Interim, published 1920, is Richardson's fifth novel and was serialized in Little Review, along with James Joyce's Ulysses in 1919. While New York Times Book Review admits that Richardson has "talent," her heroine "is not particularly interesting" and this novel would be "probably ... almost unintelligible" to those who have not a "close acquaintance" her previous novels in the sequence. Much of the action in this chapter of Pilgrimage takes place in Miriam's lodgings.

The sixth section of Pilgrimage, Deadlock, appeared in 1921. Una Hunt, in a review for The New Republic, referred to her "intense excitement in reading this novel," and calls Deadlock "an experience rather than a book." Richardson's interest in philosophical theories and ideas is central to Deadlock, though "metaphysical questions about the nature of being and of reality pervade Pilgrimage as a whole", In Deadlock, however, "Richardson first shows philosophical ideas and inquiry taking persistent and organized shape in Miriam’s maturing thought", when she "attends a course of introductory lectures by the British Idealist philosopher John Ellis McTaggart", with her fellow lodger Michael Shatov, She discusses with him "the ideas of Herbert Spencer, Ralph Waldo Emerson, Benedict de Spinoza and Friedrich Nietzsche" amongst other things. Shatov is based on Benjamin Grad, the son of a Jewish lawyer in Russia, who lived in 1896 in the same lodging as Richardson on Endesleigh Street, Bloomsbury, London. Grad asked Richardson to marry him but she turned him down.

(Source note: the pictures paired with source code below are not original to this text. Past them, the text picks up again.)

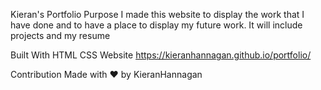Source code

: Kieran's Portfolio
Purpose
I made this website to display the work that I have done and to have a place to display my future work. It will include projects and my resume

Built With
HTML
CSS
Website
https://kieranhannagan.github.io/portfolio/ 

Contribution
Made with ❤️ by KieranHannagan
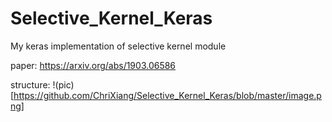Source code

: # Selective_Kernel_Keras
My keras implementation of selective kernel module

paper: https://arxiv.org/abs/1903.06586

structure:
!(pic)[https://github.com/ChriXiang/Selective_Kernel_Keras/blob/master/image.png]
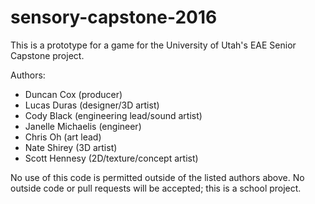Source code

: # sensory-capstone-2016
This is a prototype for a game for the University of Utah's EAE Senior Capstone project.

Authors:
- Duncan Cox (producer)
- Lucas Duras (designer/3D artist)
- Cody Black (engineering lead/sound artist)
- Janelle Michaelis (engineer)
- Chris Oh (art lead)
- Nate Shirey (3D artist)
- Scott Hennesy (2D/texture/concept artist)

No use of this code is permitted outside of the listed authors above.
No outside code or pull requests will be accepted; this is a school project.
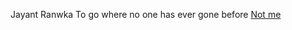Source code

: Jayant Ranwka
To go where no one has ever gone before
<a href="https://www.linkedin.com/in/jayant64/">Not me</a>
<script src="https://h5p.org/sites/all/modules/h5p/library/js/h5p-resizer.js" charset="UTF-8"></script>
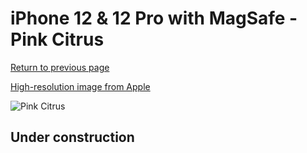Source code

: # iPhone 12 & 12 Pro with MagSafe - Pink Citrus

[Return to previous page](/iphone_12)

[High-resolution image from Apple](https://store.storeimages.cdn-apple.com/8756/as-images.apple.com/is/MHYA3?wid=4500&hei=4500&fmt=png)

<div style="width: 500px"><img src="/almost_uncompressed/MHYA3.webp" alt="Pink Citrus"></div>

## Under construction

Revolving Lights was published in 1923, and in it Miriam's friendship continues with Michael Shatov, though she has rejected marriage. Miriam also has a long holiday at the seaside home of Hypo and Alma Wilson, who are based on H. G. Wells and his wife Amy. In 1925 the eighth volume appeared, The Trap. Miriam moves into a flat, which she shares with a Miss Holland. The title reflects that this is not a successful venture.

Oberland was published in 1928 and depicts a fortnight spent by Miriam in the Bernese Oberland, in the Swiss Alps, based on Richardson's 1904 holiday there. It "focuses on the experience and influence of travel and new surroundings, celebrating a state of intense wonder—'the strange happiness of being abroad.'" The tenth part of Pilgrimage, Dawn's Left Hand, was published in 1931. In this novel Miriam has an affair with Hypo Wilson that leads to a pregnancy and miscarriage, based on Richardson's affair with H. G. Wells around 1907. Sex is a dominant concern of this work. Miriam's women friend Amabel writes “I love you” with a piece of soap on Miriam's mirror, which leaves Miriam wondering if she can reciprocate. Amabel was based on Veronica Leslie-Jones, an activist and suffragette who married Benjamin Grad.

Another four years passed before part 11 of Pilgrimage, Clear Horizon, was published in 1935. In it Miriam's relationship with Amabel continues. Dimple Hill was published in 1938 as part of a four volume Collected Edition, It was the last volume of Pilgrimage published during Dorothy Richardson's life. The edition was publicized as a complete work in twelve parts by the publisher.

In 1946 Richardson published, in Life and Letters, three chapters from "A Work in Progress", and when she died left an incomplete manuscript of the 13th "chapter" of Pilgrimage, March Moonlight, published with a new Complete Edition, in 1967. There is brief description of Miriam meeting a Mr Noble, which is based on Dorothy Richardson's meeting in 1915 with Alan Odle, the artist son of a bank manager, who became her husband in 1917. They both lived in the same lodging house in St John's Wood, London in 1915.

==Style==
In a 1918 review, May Sinclair pointed to Richardson's characteristic use of free indirect speech in narrative. From early in the Pilgrimage sequence, she applied it in a stream of consciousness. It has been argued that Richardson's style is more appropriately compared with that of Henry James, rather than the more usual parallels made with James Joyce and Virginia Woolf.